Released today by Governance Institute of Australia and Watermark Search International, the 2022 Board Diversity Index is a comprehensive investigation of the ASX 300 examining five types of diversity: gender, cultural background, skills/experience, age, and tenure & independence.
The eighth in the series, and the only report in Australia to examine five types of diversity, this year’s Index found:
While more women are moving into director roles, just 19% of female directors hold 48% of female-occupied seats, reversing the gains of last year when 29% of women directors held about 51% of female-occupied board seats
Cultural diversity is stagnating: 90% of directors are from Anglo-Celtic backgrounds (same as last year)
Directors are getting older: The number of those over 70 years has increased from 16% to 22%
There is a higher proportion of women directors with additional qualifications: PhDs, governance qualifications and master's degrees in particular
Tenure is changing: This year for the first time there are female directors with 15+ years tenure.
Governance Institute of Australia Chair Pauline Vamos said the mixed findings from this year’s Board Diversity Index send a clear message to those in the upper echelons of power – in both the boardroom and government – that diversity needs to stay firmly on the agenda or it is at risk of stalling.

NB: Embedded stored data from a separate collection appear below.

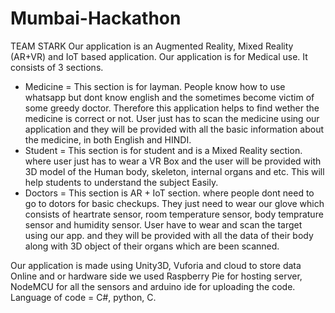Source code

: # Mumbai-Hackathon
TEAM STARK
Our application is an Augmented Reality, Mixed Reality (AR+VR) and IoT based application.
Our application is for Medical use.
It consists of 3 sections.
- Medicine = This section is for layman. People know how to use whatsapp but dont know english and the sometimes become victim of some greedy doctor. Therefore this application helps to find wether the medicine is correct or not.
User just has to scan the medicine using our application and they will be provided with all the basic information about the medicine, in both English and HINDI.
- Student = This section is for student and is a Mixed Reality section. where user just has to wear a VR Box and the user will be provided with 3D model of the Human body, skeleton, internal organs and etc. This will help students to understand the subject Easily.
- Doctors = This section is AR + IoT section. where people dont need to go to dotors for basic checkups. They just need to wear our glove which consists of heartrate sensor, room temperature sensor, body temprature sensor and humidity sensor. User have to wear and scan the target using our app. and they will be provided with all the data of their body along with 3D object of their organs which are been scanned.

Our application is made using Unity3D, Vuforia and cloud to store data Online and or hardware side we used Raspberry Pie for hosting server, NodeMCU for all the sensors and arduino ide for uploading the code.
Language of code = C#, python, C.
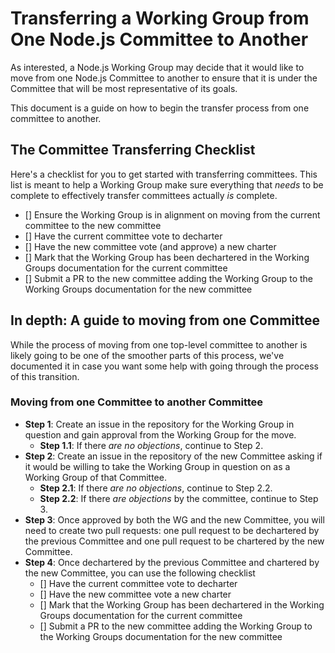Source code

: # Transferring a Working Group from One Node.js Committee to Another
As interested, a Node.js Working Group may decide that it would like to move from one Node.js Committee to another to ensure that it is under the Committee that will be most representative of its goals.

This document is a guide on how to begin the transfer process from one committee to another.

## The Committee Transferring Checklist
Here's a checklist for you to get started with transferring committees. This list is meant to help a Working Group make sure everything that _needs_ to be complete to effectively transfer committees actually _is_ complete.

- [] Ensure the Working Group is in alignment on moving from the current committee to the new committee
- [] Have the current committee vote to decharter
- [] Have the new committee vote (and approve) a new charter
- [] Mark that the Working Group has been dechartered in the Working Groups documentation for the current committee
- [] Submit a PR to the new committee adding the Working Group to the Working Groups documentation for the new committee

## In depth: A guide to moving from one Committee
While the process of moving from one top-level committee to another is likely going to be one of the smoother parts of this process, we've documented it in case you want some help with going through the process of this transition.

### Moving from one Committee to another Committee

* **Step 1**: Create an issue in the repository for the Working Group in question and gain approval from the Working Group for the move.
  * **Step 1.1**: If there _are no objections_, continue to Step 2.
* **Step 2**: Create an issue in the repository of the new Committee asking if it would be willing to take the Working Group in question on as a Working Group of that Committee.
  * **Step 2.1**: If there _are no objections_, continue to Step 2.2.
  * **Step 2.2**: If there _are objections_ by the committee, continue to Step 3.
* **Step 3**: Once approved by both the WG and the new Committee, you will need to create two pull requests: one pull request to be dechartered by the previous Committee and one pull request to be chartered by the new Committee.
* **Step 4**: Once dechartered by the previous Committee and chartered by the new Committee, you can use the following checklist
  * [] Have the current committee vote to decharter
  * [] Have the new committee vote a new charter
  * [] Mark that the Working Group has been dechartered in the Working Groups documentation for the current committee
  * [] Submit a PR to the new committee adding the Working Group to the Working Groups documentation for the new committee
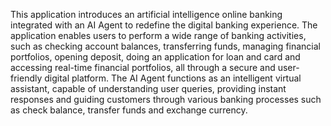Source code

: This application introduces an artificial intelligence online banking integrated with an AI Agent to redefine the digital banking experience. The application enables users to perform a wide range of banking activities, such as checking account balances, transferring funds, managing financial portfolios, opening deposit, doing an application for loan and card and accessing real-time financial portfolios, all through a secure and user-friendly digital platform. The AI Agent functions as an intelligent virtual assistant, capable of understanding user queries, providing instant responses and guiding customers through various banking processes such as check balance, transfer funds and exchange currency.
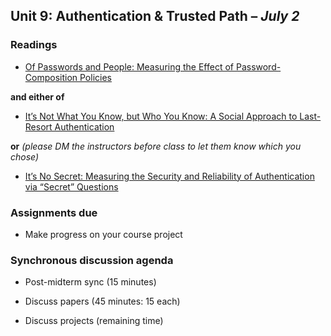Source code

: ## Unit 9: Authentication & Trusted Path – *July 2*

### Readings

  - [Of Passwords and People: Measuring the
    Effect of Password-Composition
    Policies](https://users.ece.cmu.edu/~mmazurek/papers/chi2011_passwords_people.pdf)

**and either of**

  - [It’s Not What You Know, but Who You Know: A
    Social Approach to Last-Resort
    Authentication](http://robreeder.com/pubs/whoYouKnow_CHI09.pdf)

**or** *(please DM the instructors before class to let them know
which you chose)*

  - [It’s No Secret: Measuring the Security
    and Reliability of Authentication via “Secret”
    Questions](http://www.guanotronic.com/~serge/papers/oakland09.pdf)

### Assignments due

  - Make progress on your course project

### Synchronous discussion agenda

  - Post-midterm sync (15 minutes)

  - Discuss papers (45 minutes: 15 each)

  - Discuss projects (remaining time)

‘Diversity is not just a “nice to have” or a simple box ticking exercise,’ Ms Vamos said.
‘Creating a fair and even playing field – across all types of diversity – is an ongoing challenge that needs to be proactively managed from the top down, whether at government or boardroom level.
‘We hope the incoming federal government takes heed of the findings from this latest Index and puts diversity action firmly on their agenda.’
More women on boards is one of the key improvements that continue to be made on gender diversity, Watermark Search International Managing Partner David Evans said. However, the Board Diversity Index highlights cultural diversity as an area in need of some serious attention.
‘Our projections show there are likely to be an equal number of men and women on ASX boards by 2030,’ Mr Evans said. ‘Also, the total number of board seats occupied by women has increased by nearly 70% since 2016. And boards with zero or one woman have fallen to 69 this year, compared to 82 last year.
‘This is all great news. However, cultural diversity in the boardroom is currently stagnating with our boards continuing to be dominated by those of Anglo-Celtic and European ethnicity. Given Australia is increasingly multicultural, this is an indicator that our boardrooms are becoming less representative of our communities.’
Mr Evans said boards need to lead change on cultural diversity from the top down.